The data START

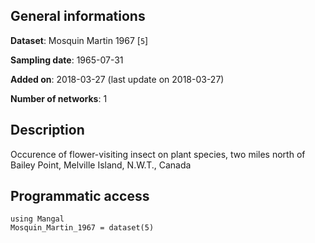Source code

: ## General informations

**Dataset**: Mosquin Martin 1967 [`5`]

**Sampling date**: 1965-07-31

**Added on**: 2018-03-27 (last update on 2018-03-27)

**Number of networks**: 1

## Description

Occurence of flower-visiting insect on plant species, two miles north of Bailey Point, Melville Island, N.W.T., Canada

## Programmatic access

    using Mangal
    Mosquin_Martin_1967 = dataset(5)

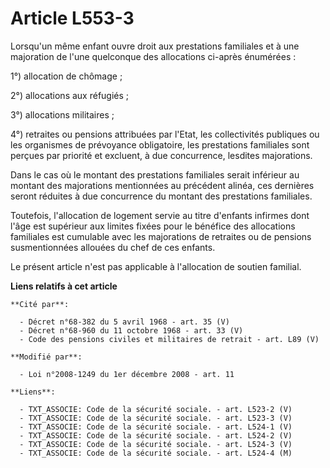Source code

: # Article L553-3

Lorsqu'un même enfant ouvre droit aux prestations familiales et à une majoration de l'une quelconque des allocations ci-après
énumérées : 

1°) allocation de chômage ; 

2°) allocations aux réfugiés ; 

3°) allocations militaires ; 

4°) retraites ou pensions attribuées par l'Etat, les collectivités publiques ou les organismes de prévoyance obligatoire, les
prestations familiales sont perçues par priorité et excluent, à due concurrence, lesdites majorations.

Dans le cas où le montant des prestations familiales serait inférieur au montant des majorations mentionnées au précédent
alinéa, ces dernières seront réduites à due concurrence du montant des prestations familiales. 

Toutefois, l'allocation de logement servie au titre d'enfants infirmes dont l'âge est supérieur aux limites fixées pour le
bénéfice des allocations familiales est cumulable avec les majorations de retraites ou de pensions susmentionnées allouées du
chef de ces enfants. 

Le présent article n'est pas applicable à l'allocation de soutien familial.

**Liens relatifs à cet article**

	**Cité par**:

	  - Décret n°68-382 du 5 avril 1968 - art. 35 (V)
	  - Décret n°68-960 du 11 octobre 1968 - art. 33 (V)
	  - Code des pensions civiles et militaires de retrait - art. L89 (V)

	**Modifié par**:

	  - Loi n°2008-1249 du 1er décembre 2008 - art. 11

	**Liens**:

	  - TXT_ASSOCIE: Code de la sécurité sociale. - art. L523-2 (V)
	  - TXT_ASSOCIE: Code de la sécurité sociale. - art. L523-3 (V)
	  - TXT_ASSOCIE: Code de la sécurité sociale. - art. L524-1 (V)
	  - TXT_ASSOCIE: Code de la sécurité sociale. - art. L524-2 (V)
	  - TXT_ASSOCIE: Code de la sécurité sociale. - art. L524-3 (V)
	  - TXT_ASSOCIE: Code de la sécurité sociale. - art. L524-4 (M)
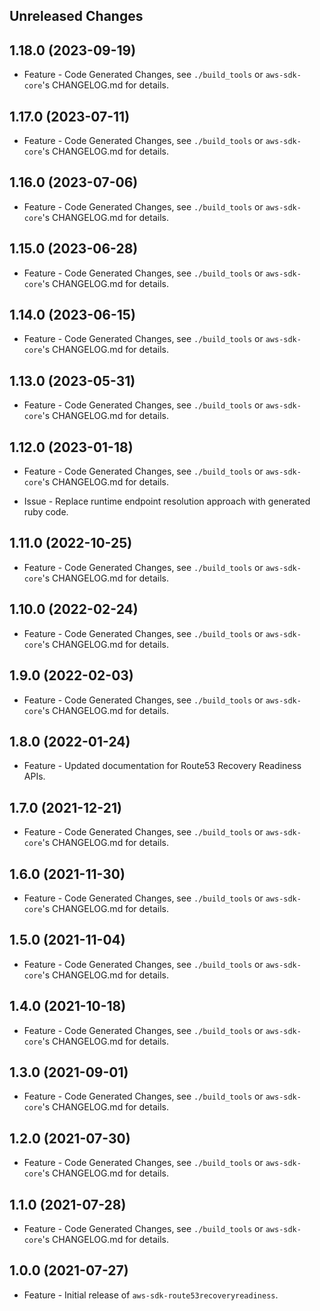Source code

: Unreleased Changes
------------------

1.18.0 (2023-09-19)
------------------

* Feature - Code Generated Changes, see `./build_tools` or `aws-sdk-core`'s CHANGELOG.md for details.

1.17.0 (2023-07-11)
------------------

* Feature - Code Generated Changes, see `./build_tools` or `aws-sdk-core`'s CHANGELOG.md for details.

1.16.0 (2023-07-06)
------------------

* Feature - Code Generated Changes, see `./build_tools` or `aws-sdk-core`'s CHANGELOG.md for details.

1.15.0 (2023-06-28)
------------------

* Feature - Code Generated Changes, see `./build_tools` or `aws-sdk-core`'s CHANGELOG.md for details.

1.14.0 (2023-06-15)
------------------

* Feature - Code Generated Changes, see `./build_tools` or `aws-sdk-core`'s CHANGELOG.md for details.

1.13.0 (2023-05-31)
------------------

* Feature - Code Generated Changes, see `./build_tools` or `aws-sdk-core`'s CHANGELOG.md for details.

1.12.0 (2023-01-18)
------------------

* Feature - Code Generated Changes, see `./build_tools` or `aws-sdk-core`'s CHANGELOG.md for details.

* Issue - Replace runtime endpoint resolution approach with generated ruby code.

1.11.0 (2022-10-25)
------------------

* Feature - Code Generated Changes, see `./build_tools` or `aws-sdk-core`'s CHANGELOG.md for details.

1.10.0 (2022-02-24)
------------------

* Feature - Code Generated Changes, see `./build_tools` or `aws-sdk-core`'s CHANGELOG.md for details.

1.9.0 (2022-02-03)
------------------

* Feature - Code Generated Changes, see `./build_tools` or `aws-sdk-core`'s CHANGELOG.md for details.

1.8.0 (2022-01-24)
------------------

* Feature - Updated documentation for Route53 Recovery Readiness APIs.

1.7.0 (2021-12-21)
------------------

* Feature - Code Generated Changes, see `./build_tools` or `aws-sdk-core`'s CHANGELOG.md for details.

1.6.0 (2021-11-30)
------------------

* Feature - Code Generated Changes, see `./build_tools` or `aws-sdk-core`'s CHANGELOG.md for details.

1.5.0 (2021-11-04)
------------------

* Feature - Code Generated Changes, see `./build_tools` or `aws-sdk-core`'s CHANGELOG.md for details.

1.4.0 (2021-10-18)
------------------

* Feature - Code Generated Changes, see `./build_tools` or `aws-sdk-core`'s CHANGELOG.md for details.

1.3.0 (2021-09-01)
------------------

* Feature - Code Generated Changes, see `./build_tools` or `aws-sdk-core`'s CHANGELOG.md for details.

1.2.0 (2021-07-30)
------------------

* Feature - Code Generated Changes, see `./build_tools` or `aws-sdk-core`'s CHANGELOG.md for details.

1.1.0 (2021-07-28)
------------------

* Feature - Code Generated Changes, see `./build_tools` or `aws-sdk-core`'s CHANGELOG.md for details.

1.0.0 (2021-07-27)
------------------

* Feature - Initial release of `aws-sdk-route53recoveryreadiness`.

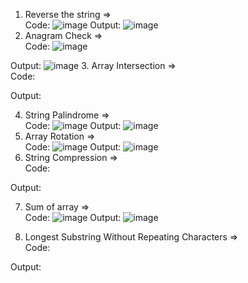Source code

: 1. Reverse the string => <br>
Code:
![image](https://github.com/Aadarsh-Raj/freecodeCamp-js/assets/74525154/64436e84-9360-48fa-9539-9e092eae7f77)
Output:
![image](https://github.com/Aadarsh-Raj/freecodeCamp-js/assets/74525154/2f2569bc-b815-4542-8bf5-87af50b119a4)
2. Anagram Check => <br>
Code:
![image](https://github.com/Aadarsh-Raj/freecodeCamp-js/assets/74525154/98f5579c-844d-4ce4-ac58-8d3a3cd00fae)

Output:
![image](https://github.com/Aadarsh-Raj/freecodeCamp-js/assets/74525154/93f35c11-0b39-4fa9-a343-2f92fd43639e)
3. Array Intersection => <br>
Code:

Output:

4. String Palindrome => <br>
Code:
![image](https://github.com/Aadarsh-Raj/freecodeCamp-js/assets/74525154/9a4cc3fe-cba9-4632-8933-d58adef0e5ad)
Output:
![image](https://github.com/Aadarsh-Raj/freecodeCamp-js/assets/74525154/8f44223d-576e-4bb1-b7c2-4d833fde7638)
5. Array Rotation => <br>
Code:
![image](https://github.com/Aadarsh-Raj/freecodeCamp-js/assets/74525154/e2921d82-5b50-4e0a-87a3-a44b93e761cc)
Output:
![image](https://github.com/Aadarsh-Raj/freecodeCamp-js/assets/74525154/8c68ea19-07d4-4a82-ba7b-8102bebcd146)
6. String Compression => <br>
Code:

Output:

7. Sum of array => <br>
Code:
![image](https://github.com/Aadarsh-Raj/freecodeCamp-js/assets/74525154/69b70670-f4d3-4bda-8207-60ad11c8a699)
Output:
![image](https://github.com/Aadarsh-Raj/freecodeCamp-js/assets/74525154/1f26395e-d05f-4a1a-8d28-09c6009d36e7)

8. Longest Substring Without Repeating Characters => <br>
Code:

Output:
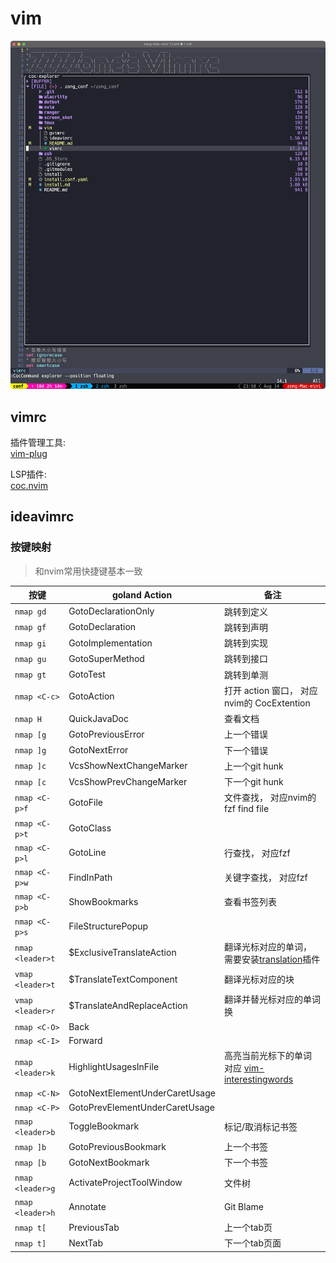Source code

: # vim

![vim_screen_shot](../screen_shot/vim.png)

## vimrc

插件管理工具:  
[vim-plug](https://github.com/junegunn/vim-plug)

LSP插件:  
[coc.nvim](https://github.com/neoclide/coc.nvim)

## ideavimrc

### 按键映射

> 和nvim常用快捷键基本一致

| 按键      | goland Action | 备注|
| ----------- | ----------- | ----------- |
| `nmap gd` | GotoDeclarationOnly | 跳转到定义 |
| `nmap gf` | GotoDeclaration | 跳转到声明 |
| `nmap gi` | GotoImplementation | 跳转到实现 |
| `nmap gu` | GotoSuperMethod | 跳转到接口 |
| `nmap gt` | GotoTest | 跳转到单测 |
| `nmap <C-c>` | GotoAction | 打开 action 窗口， 对应nvim的 CocExtention|
| `nmap H` | QuickJavaDoc | 查看文档 |
| `nmap [g` | GotoPreviousError | 上一个错误 |
| `nmap ]g` | GotoNextError | 下一个错误 |
| `nmap ]c` | VcsShowNextChangeMarker | 上一个git hunk |
| `nmap [c` | VcsShowPrevChangeMarker | 下一个git hunk |
| `nmap <C-p>f` | GotoFile | 文件查找， 对应nvim的 fzf find file |
| `nmap <C-p>t` | GotoClass ||
| `nmap <C-p>l` | GotoLine | 行查找， 对应fzf  |
| `nmap <C-p>w` | FindInPath | 关键字查找， 对应fzf |
| `nmap <C-p>b` | ShowBookmarks | 查看书签列表 |
| `nmap <C-p>s` | FileStructurePopup ||
| `nmap <leader>t` | $ExclusiveTranslateAction | 翻译光标对应的单词， 需要安装[translation](https://github.com/YiiGuxing/TranslationPlugin)插件|
| `vmap <leader>t` | $TranslateTextComponent | 翻译光标对应的块 |
| `vmap <leader>r` | $TranslateAndReplaceAction | 翻译并替光标对应的单词换 |
| `nmap <C-O>` | Back |
| `nmap <C-I>` | Forward |
| `nmap <leader>k` | HighlightUsagesInFile | 高亮当前光标下的单词 对应 [vim-interestingwords](https://github.com/lfv89/vim-interestingwords)|
| `nmap <C-N>` | GotoNextElementUnderCaretUsage |
| `nmap <C-P>` | GotoPrevElementUnderCaretUsage |
| `nmap <leader>b` | ToggleBookmark | 标记/取消标记书签 |
| `nmap ]b` | GotoPreviousBookmark | 上一个书签 |
| `nmap [b` | GotoNextBookmark | 下一个书签 |
| `nmap <leader>g` | ActivateProjectToolWindow | 文件树 |
| `nmap <leader>h` | Annotate | Git Blame |
| `nmap t[` | PreviousTab | 上一个tab页 |
| `nmap t]` | NextTab | 下一个tab页面 |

The data END

Work to be completed -
Restate word for word the entries above from the line with "GotoDeclarationOnly | 跳转到定义 |" through the line with "find file |", inclusive, leaving out everything else.

Answer section -
| `nmap gd` | GotoDeclarationOnly | 跳转到定义 |
| `nmap gf` | GotoDeclaration | 跳转到声明 |
| `nmap gi` | GotoImplementation | 跳转到实现 |
| `nmap gu` | GotoSuperMethod | 跳转到接口 |
| `nmap gt` | GotoTest | 跳转到单测 |
| `nmap <C-c>` | GotoAction | 打开 action 窗口， 对应nvim的 CocExtention|
| `nmap H` | QuickJavaDoc | 查看文档 |
| `nmap [g` | GotoPreviousError | 上一个错误 |
| `nmap ]g` | GotoNextError | 下一个错误 |
| `nmap ]c` | VcsShowNextChangeMarker | 上一个git hunk |
| `nmap [c` | VcsShowPrevChangeMarker | 下一个git hunk |
| `nmap <C-p>f` | GotoFile | 文件查找， 对应nvim的 fzf find file |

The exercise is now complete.